The soup was a lovely dark brown, rich and savory, chock full of onions a ridiculous amount of melted Gouda…but not that ridiculous as it turned out, because I almost finished it. Ran found his pate to be on the delicate side, which meant that I was also able to enjoy its creamy richness with the fig jam without being overwhelmed by the super dominant taste of chicken liver.
We decided to follow our traditional French appetizers by sticking with classics – entrecote and lamb chops. The entrecote was a little on the rare side of medium rare, in other words, perfect – just cooked enough to melt the fat. The thinly cut, tender and delicious lamb chops revealed an interesting fact about my accompanying carnivore – he doesn't know that the best part of a lamb chop can only be attained by abandoning the propriety of cutlery and just picking them up with your fingers. Instead, Ran made good use of his fork going to town on the mashed potatoes. Light and fluffy with just the right amount of creaminess, they were the perfect vehicle for the lingering meat juices, especially the peppery lamb sauce.

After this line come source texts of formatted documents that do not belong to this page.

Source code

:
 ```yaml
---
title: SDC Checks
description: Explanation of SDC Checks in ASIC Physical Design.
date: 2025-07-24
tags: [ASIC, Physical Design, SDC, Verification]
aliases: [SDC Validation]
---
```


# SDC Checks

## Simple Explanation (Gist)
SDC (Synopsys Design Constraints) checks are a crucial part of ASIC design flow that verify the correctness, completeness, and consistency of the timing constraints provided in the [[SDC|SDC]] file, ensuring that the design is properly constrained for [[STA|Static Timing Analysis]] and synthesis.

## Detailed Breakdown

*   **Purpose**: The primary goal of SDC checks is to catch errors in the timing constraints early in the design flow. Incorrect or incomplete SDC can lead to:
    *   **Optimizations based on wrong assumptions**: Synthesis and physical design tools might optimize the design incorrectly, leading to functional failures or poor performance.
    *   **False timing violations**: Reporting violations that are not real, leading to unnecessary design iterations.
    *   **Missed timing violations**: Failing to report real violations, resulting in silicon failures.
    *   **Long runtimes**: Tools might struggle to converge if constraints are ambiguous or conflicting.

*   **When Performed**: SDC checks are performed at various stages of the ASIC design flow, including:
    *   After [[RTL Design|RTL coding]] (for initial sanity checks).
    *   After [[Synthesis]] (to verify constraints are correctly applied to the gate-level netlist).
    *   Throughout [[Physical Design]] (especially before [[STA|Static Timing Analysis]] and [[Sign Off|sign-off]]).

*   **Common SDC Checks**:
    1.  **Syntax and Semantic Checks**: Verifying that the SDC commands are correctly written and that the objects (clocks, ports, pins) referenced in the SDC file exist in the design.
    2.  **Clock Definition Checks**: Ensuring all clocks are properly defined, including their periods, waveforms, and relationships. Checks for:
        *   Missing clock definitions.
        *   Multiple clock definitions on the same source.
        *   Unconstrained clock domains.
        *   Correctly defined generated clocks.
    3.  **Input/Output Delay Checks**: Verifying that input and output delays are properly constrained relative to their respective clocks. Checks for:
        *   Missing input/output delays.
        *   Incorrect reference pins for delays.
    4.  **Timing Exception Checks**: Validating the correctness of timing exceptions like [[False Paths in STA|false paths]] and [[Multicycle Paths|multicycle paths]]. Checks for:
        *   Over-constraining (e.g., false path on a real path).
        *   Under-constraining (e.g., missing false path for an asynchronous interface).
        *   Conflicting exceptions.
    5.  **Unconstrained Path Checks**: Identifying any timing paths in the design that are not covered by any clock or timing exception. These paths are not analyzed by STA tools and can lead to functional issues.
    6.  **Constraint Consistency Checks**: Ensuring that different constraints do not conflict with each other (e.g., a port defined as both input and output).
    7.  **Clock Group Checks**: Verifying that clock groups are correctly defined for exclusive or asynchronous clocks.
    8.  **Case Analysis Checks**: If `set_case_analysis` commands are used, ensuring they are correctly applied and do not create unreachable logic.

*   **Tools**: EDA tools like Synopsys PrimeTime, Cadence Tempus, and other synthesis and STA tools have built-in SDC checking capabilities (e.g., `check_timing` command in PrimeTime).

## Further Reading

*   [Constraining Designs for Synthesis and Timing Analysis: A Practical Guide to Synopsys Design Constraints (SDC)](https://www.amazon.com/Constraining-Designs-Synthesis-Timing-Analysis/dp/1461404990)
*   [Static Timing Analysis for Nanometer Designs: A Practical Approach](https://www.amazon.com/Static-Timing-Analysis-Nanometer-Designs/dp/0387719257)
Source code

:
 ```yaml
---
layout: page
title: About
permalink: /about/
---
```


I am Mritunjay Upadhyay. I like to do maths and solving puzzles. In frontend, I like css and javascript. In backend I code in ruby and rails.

Washing down our rich meal with a couple glasses of house cabernet sauvignon – Jean Belmont which also offers merlot, syrah, sauvignon blanc, and Anjou, all of which are available at extremely reasonable prices by the glass or carafe or bottle – and with soft French music playing in the background, we selected toffee and nut tart and the chocolate soufflé for dessert. All the tarts, are handmade by Belgian Chef Romy Ani.
Taking our time after dessert, Ran regaled me with a few more non-contractually classified Survivor set stories as I sipped my espresso. The meal was great, but it was even better to have Ran back.